[Start of Attachment]
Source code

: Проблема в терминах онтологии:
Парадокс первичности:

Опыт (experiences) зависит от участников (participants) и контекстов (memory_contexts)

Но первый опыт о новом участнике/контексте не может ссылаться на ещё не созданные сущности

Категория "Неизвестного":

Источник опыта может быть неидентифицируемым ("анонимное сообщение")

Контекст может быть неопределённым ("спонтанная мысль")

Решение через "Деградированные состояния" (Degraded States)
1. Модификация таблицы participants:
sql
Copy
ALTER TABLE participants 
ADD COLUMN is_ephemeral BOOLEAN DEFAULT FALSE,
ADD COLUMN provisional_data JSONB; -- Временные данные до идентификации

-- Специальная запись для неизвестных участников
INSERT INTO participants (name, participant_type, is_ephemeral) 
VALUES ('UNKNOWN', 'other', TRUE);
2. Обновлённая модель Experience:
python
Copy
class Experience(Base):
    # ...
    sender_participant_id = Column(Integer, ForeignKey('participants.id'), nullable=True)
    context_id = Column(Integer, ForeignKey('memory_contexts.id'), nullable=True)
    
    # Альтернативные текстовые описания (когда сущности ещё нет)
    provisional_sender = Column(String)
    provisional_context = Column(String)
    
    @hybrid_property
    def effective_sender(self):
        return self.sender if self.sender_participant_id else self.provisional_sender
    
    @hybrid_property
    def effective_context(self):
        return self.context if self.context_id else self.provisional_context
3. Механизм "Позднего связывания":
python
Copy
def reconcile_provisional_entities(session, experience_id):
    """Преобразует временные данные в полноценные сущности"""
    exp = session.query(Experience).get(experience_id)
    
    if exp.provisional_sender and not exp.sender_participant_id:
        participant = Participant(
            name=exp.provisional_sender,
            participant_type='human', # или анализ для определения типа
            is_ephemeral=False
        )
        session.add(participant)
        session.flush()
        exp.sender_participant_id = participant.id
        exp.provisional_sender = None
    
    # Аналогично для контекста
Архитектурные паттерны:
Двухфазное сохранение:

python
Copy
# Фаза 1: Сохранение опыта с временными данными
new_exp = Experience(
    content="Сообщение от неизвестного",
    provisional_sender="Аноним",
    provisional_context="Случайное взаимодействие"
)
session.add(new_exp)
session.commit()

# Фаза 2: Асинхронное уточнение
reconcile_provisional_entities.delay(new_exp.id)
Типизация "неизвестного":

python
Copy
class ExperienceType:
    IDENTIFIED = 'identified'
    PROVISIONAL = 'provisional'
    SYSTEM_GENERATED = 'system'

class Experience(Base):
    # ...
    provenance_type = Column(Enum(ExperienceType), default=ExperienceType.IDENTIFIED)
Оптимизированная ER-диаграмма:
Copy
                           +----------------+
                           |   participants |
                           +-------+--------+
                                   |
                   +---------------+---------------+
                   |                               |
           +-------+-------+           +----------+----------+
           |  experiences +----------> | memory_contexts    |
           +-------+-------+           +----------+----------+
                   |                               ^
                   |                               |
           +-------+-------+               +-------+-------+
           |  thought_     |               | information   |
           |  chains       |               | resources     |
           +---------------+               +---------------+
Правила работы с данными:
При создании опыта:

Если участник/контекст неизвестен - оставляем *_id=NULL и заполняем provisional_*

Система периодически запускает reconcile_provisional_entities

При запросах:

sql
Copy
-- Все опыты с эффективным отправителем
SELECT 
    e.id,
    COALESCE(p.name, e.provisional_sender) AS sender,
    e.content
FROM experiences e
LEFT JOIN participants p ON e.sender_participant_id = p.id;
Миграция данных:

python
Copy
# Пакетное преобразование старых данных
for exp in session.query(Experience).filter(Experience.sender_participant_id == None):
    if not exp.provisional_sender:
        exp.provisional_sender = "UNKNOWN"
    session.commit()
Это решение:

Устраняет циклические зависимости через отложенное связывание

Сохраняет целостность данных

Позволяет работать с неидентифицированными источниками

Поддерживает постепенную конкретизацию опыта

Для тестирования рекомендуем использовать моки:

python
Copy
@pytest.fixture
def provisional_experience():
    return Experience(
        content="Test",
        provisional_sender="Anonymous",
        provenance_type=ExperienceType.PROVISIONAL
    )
[End of Attachment]
TASK ITEM:
Look through the entries above; copy every line holding the string "query".

OUTPUT FOR THIS EXERCISE:
    exp = session.query(Experience).get(experience_id)
for exp in session.query(Experience).filter(Experience.sender_participant_id == None):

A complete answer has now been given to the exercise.